# A tetrahedron has vertices $O(0,0,0),\:A(1,2,1)\:B(2,1,3)\:C(-1,1,2)$. The angle between the faces $OAB$ and $ABC$ is ?

$(a)\:\:90^{\circ}\:\:\:\qquad\:\:(b)\:\:30^{\circ}\:\:\:\qquad\:\:(c)\:\:cos^{-1}(19/35)\:\:\:\qquad\:\:(d)\:\:cos^{-1}(17/31)$

Let $\overrightarrow n_1$ and $\overrightarrow n_2$ be the normals to the face $OAB$ and $ABC$ respectively.
Given $O(0,0,0),\:A(1,2,1)\:C(2,1,3)\:C(-1,1,2)$ are vertices of tetrahedran.
$\overrightarrow {OA}=(1,2,1) \:and\:\:\overrightarrow {OB}=(2,1,3).$
Then $\overrightarrow n_1=\overrightarrow {OA}\times\overrightarrow {OB}=\left |\begin {array}{ccc} \hat i & \hat j & \hat k\\1 & 2 & 1\\ 2 & 1 & 3\end {array}\right |$
$\overrightarrow n_1=(5,-1,-3)$
$\overrightarrow {AB}=(1,-2,2)\:and\:\overrightarrow {AC}=(-2,-1,1)$
Then $\overrightarrow n_2=\overrightarrow {AB}\times\overrightarrow {AC}=\left |\begin {array}{ccc} \hat i & \hat j & \hat k\\1 & -2 & 2\\- 2 & -1 & 1\end {array}\right |$
$\overrightarrow n_2=(1,-5,-3)$
Angle between the faces $OAB$ and $ABC$ is same as the angle between their normals.

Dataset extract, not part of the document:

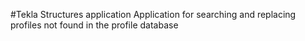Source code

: #Tekla Structures application
Application for searching and replacing profiles not found in the profile database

which is given by $cos\theta=\large\frac{\overrightarrow n_1.\overrightarrow n_2}{|\overrightarrow n_1||\overrightarrow n_2|}$
$=\large\frac{5+5+9}{\sqrt {35}.\sqrt {35}}=\frac{19}{35}$
$\therefore$ The required angle is $cos^{-1}\large\frac{19}{35}$